Luckily, with 8.4, I can add new database, that will use another collation:

# CREATE DATABASE depesz_pl with encoding 'utf8' collate 'pl_PL.UTF-8' ctype 'pl_PL.UTF-8' template template0;
CREATE DATABASE

The only problem is that I need to use template0. Otherwise I'll get:

# CREATE DATABASE depesz_pl with encoding 'utf8' collate 'pl_PL.UTF-8' ctype 'pl_PL.UTF-8';
ERROR:  new collation is incompatible with the collation of the template database (C)
HINT:  Use the same collation as in the template database, or use template0 as template

(of course I could have created template1_pl, but then – I would have to create this template somehow 🙂

So, having this new database, let's try to run our test query in it:

# \c depesz_pl
You are now connected to database "depesz_pl".
 
# show client_encoding ;
 client_encoding
-----------------
 UTF8
(1 row)
 
# select c, upper(c) from (values ('a'), ('ć'), ('e'), ('ź'), ('x'), ('ł'), ('ś'), ('w')) as x (c) order by c;
 c | upper
---+-------
 a | A
 ć | Ć
 e | E
 ł | Ł
 ś | Ś
 w | W
 x | X
 ź | Ź
(8 rows)

YES! It works!

Also, \l output has been also modified to accommodate new information:

# \l
                                    List of databases
   Name    | Owner  | Encoding  |  Collation  |    Ctype    |     Access Privileges
-----------+--------+-----------+-------------+-------------+----------------------------
 depesz    | depesz | SQL_ASCII | C           | C           |
 depesz_pl | depesz | UTF8      | pl_PL.UTF-8 | pl_PL.UTF-8 |
 postgres  | pgdba  | SQL_ASCII | C           | C           |
 template0 | pgdba  | SQL_ASCII | C           | C           | {=c/pgdba,pgdba=CTc/pgdba}
 template1 | pgdba  | SQL_ASCII | C           | C           | {=c/pgdba,pgdba=CTc/pgdba}
(5 rows)

One thing – you can't change collation/ctype of existing database. Reason for this is pretty simple: indexes rely on collation (and can rely on ctype). So changing collation/ctype would require reindexation of all data. While this would be technically possible – you can do it by simply dumping database, creating new database with desired locale, and loading dump.
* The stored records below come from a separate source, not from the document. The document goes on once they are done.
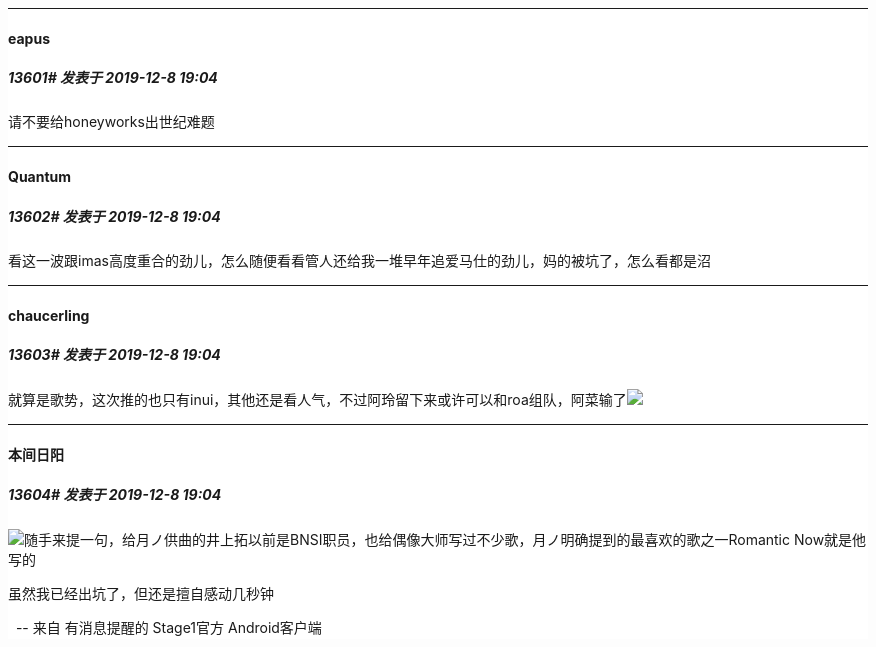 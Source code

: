 




-----

####  eapus  
##### 13601#       发表于 2019-12-8 19:04




请不要给honeyworks出世纪难题







-----

####  Quantum  
##### 13602#       发表于 2019-12-8 19:04




看这一波跟imas高度重合的劲儿，怎么随便看看管人还给我一堆早年追爱马仕的劲儿，妈的被坑了，怎么看都是沼







-----

####  chaucerling  
##### 13603#       发表于 2019-12-8 19:04




就算是歌势，这次推的也只有inui，其他还是看人气，不过阿玲留下来或许可以和roa组队，阿菜输了<img src="https://static.saraba1st.com/image/smiley/face2017/067.png" referrerpolicy="no-referrer">







-----

####  本间日阳  
##### 13604#       发表于 2019-12-8 19:04



<img src="https://static.saraba1st.com/image/smiley/face2017/137.gif" referrerpolicy="no-referrer">随手来提一句，给月ノ供曲的井上拓以前是BNSI职员，也给偶像大师写过不少歌，月ノ明确提到的最喜欢的歌之一Romantic Now就是他写的

虽然我已经出坑了，但还是擅自感动几秒钟

  -- 来自 有消息提醒的 Stage1官方 Android客户端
Of course this is still a long way to make PostgreSQL fully functional in multi-language environments, but at the very least it is a step in right direction. Awaited, and important step.

6 thoughts on “Waiting for 8.4 – database-level lc_collation and lc_ctype”

Steve says:

2008-09-29 at 06:43

This is so awesome! Thanks for the continued updates on 8.4.

You mention “this is stil la long way to make PostgreSQL fully functional in multi-language environments”. Could you probably post where it is currently lacking multi-language support or potentially cause problems?

Thanks!
depesz says:

2008-09-29 at 09:55

@Steve:
to make it fully functional I would need to supply colation/ctype on much smaller objects than databases: tables or columns.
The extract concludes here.